=== Begin Enclosure ===

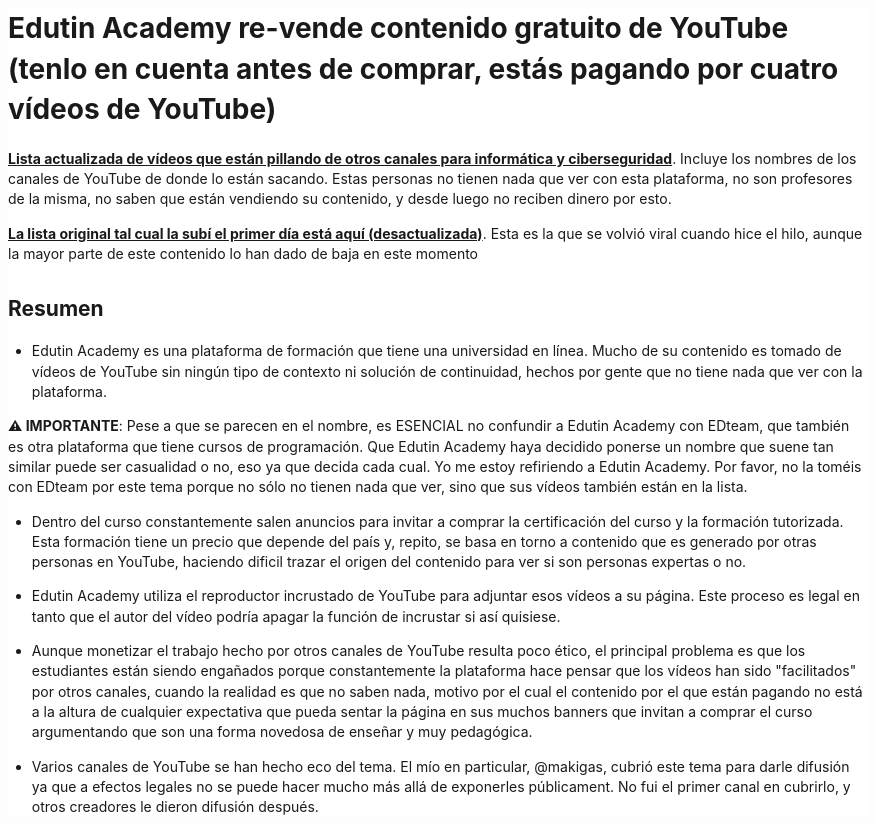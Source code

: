 # Edutin Academy re-vende contenido gratuito de YouTube (tenlo en cuenta antes de comprar, estás pagando por cuatro vídeos de YouTube)

**[Lista actualizada de vídeos que están pillando de otros canales para informática y ciberseguridad](https://github.com/danirod/edutin-es-una-estafa/blob/trunk/Canales-y-videos-afectados.csv)**. Incluye los nombres de los canales de YouTube de donde lo están sacando. Estas personas no tienen nada que ver con esta plataforma, no son profesores de la misma, no saben que están vendiendo su contenido, y desde luego no reciben dinero por esto.

**[La lista original tal cual la subí el primer día está aquí (desactualizada)](https://github.com/danirod/edutin-es-una-estafa/blob/a966e05126280b76fb9d64e98ae6d2701476f598/Canales-y-videos-afectados.csv)**. Esta es la que se volvió viral cuando hice el hilo, aunque la mayor parte de este contenido lo han dado de baja en este momento

## Resumen

* Edutin Academy es una plataforma de formación que tiene una universidad en
línea. Mucho de su contenido es tomado de vídeos de YouTube sin ningún tipo
de contexto ni solución de continuidad, hechos por gente que no tiene nada que
ver con la plataforma.

**⚠️ IMPORTANTE**: Pese a que se parecen en el nombre, es ESENCIAL no confundir
a Edutin Academy con EDteam, que también es otra plataforma que tiene cursos de
programación. Que Edutin Academy haya decidido ponerse un nombre que suene tan
similar puede ser casualidad o no, eso ya que decida cada cual. Yo me estoy
refiriendo a Edutin Academy. Por favor, no la toméis con EDteam por este tema
porque no sólo no tienen nada que ver, sino que sus vídeos también están en
la lista.

* Dentro del curso constantemente salen anuncios para invitar a comprar la
certificación del curso y la formación tutorizada. Esta formación tiene un
precio que depende del país y, repito, se basa en torno a contenido que es
generado por otras personas en YouTube, haciendo dificil trazar el origen del
contenido para ver si son personas expertas o no.

* Edutin Academy utiliza el reproductor incrustado de YouTube para adjuntar
esos vídeos a su página. Este proceso es legal en tanto que el autor del vídeo
podría apagar la función de incrustar si así quisiese.

* Aunque monetizar el trabajo hecho por otros canales de YouTube resulta poco
ético, el principal problema es que los estudiantes están siendo engañados
porque constantemente la plataforma hace pensar que los vídeos han sido
"facilitados" por otros canales, cuando la realidad es que no saben nada,
motivo por el cual el contenido por el que están pagando no está a la altura
de cualquier expectativa que pueda sentar la página en sus muchos banners que
invitan a comprar el curso argumentando que son una forma novedosa de enseñar
y muy pedagógica.

* Varios canales de YouTube se han hecho eco del tema. El mío en particular,
@makigas, cubrió este tema para darle difusión ya que a efectos legales no
se puede hacer mucho más allá de exponerles públicament. No fui el primer
canal en cubrirlo, y otros creadores le dieron difusión después.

=== End Enclosure ===

- **Problem to solve**
Each line from the beginning of the entries up to and including the one containing "contenido para ver" must be restated exactly. Pictures are to be left out.

- **Answer to the exercise**
Source code

: # Edutin Academy re-vende contenido gratuito de YouTube (tenlo en cuenta antes de comprar, estás pagando por cuatro vídeos de YouTube)

**[Lista actualizada de vídeos que están pillando de otros canales para informática y ciberseguridad](https://github.com/danirod/edutin-es-una-estafa/blob/trunk/Canales-y-videos-afectados.csv)**. Incluye los nombres de los canales de YouTube de donde lo están sacando. Estas personas no tienen nada que ver con esta plataforma, no son profesores de la misma, no saben que están vendiendo su contenido, y desde luego no reciben dinero por esto.

**[La lista original tal cual la subí el primer día está aquí (desactualizada)](https://github.com/danirod/edutin-es-una-estafa/blob/a966e05126280b76fb9d64e98ae6d2701476f598/Canales-y-videos-afectados.csv)**. Esta es la que se volvió viral cuando hice el hilo, aunque la mayor parte de este contenido lo han dado de baja en este momento

## Resumen

* Edutin Academy es una plataforma de formación que tiene una universidad en
línea. Mucho de su contenido es tomado de vídeos de YouTube sin ningún tipo
de contexto ni solución de continuidad, hechos por gente que no tiene nada que
ver con la plataforma.

**⚠️ IMPORTANTE**: Pese a que se parecen en el nombre, es ESENCIAL no confundir
a Edutin Academy con EDteam, que también es otra plataforma que tiene cursos de
programación. Que Edutin Academy haya decidido ponerse un nombre que suene tan
similar puede ser casualidad o no, eso ya que decida cada cual. Yo me estoy
refiriendo a Edutin Academy. Por favor, no la toméis con EDteam por este tema
porque no sólo no tienen nada que ver, sino que sus vídeos también están en
la lista.

* Dentro del curso constantemente salen anuncios para invitar a comprar la
certificación del curso y la formación tutorizada. Esta formación tiene un
precio que depende del país y, repito, se basa en torno a contenido que es
generado por otras personas en YouTube, haciendo dificil trazar el origen del
contenido para ver si son personas expertas o no.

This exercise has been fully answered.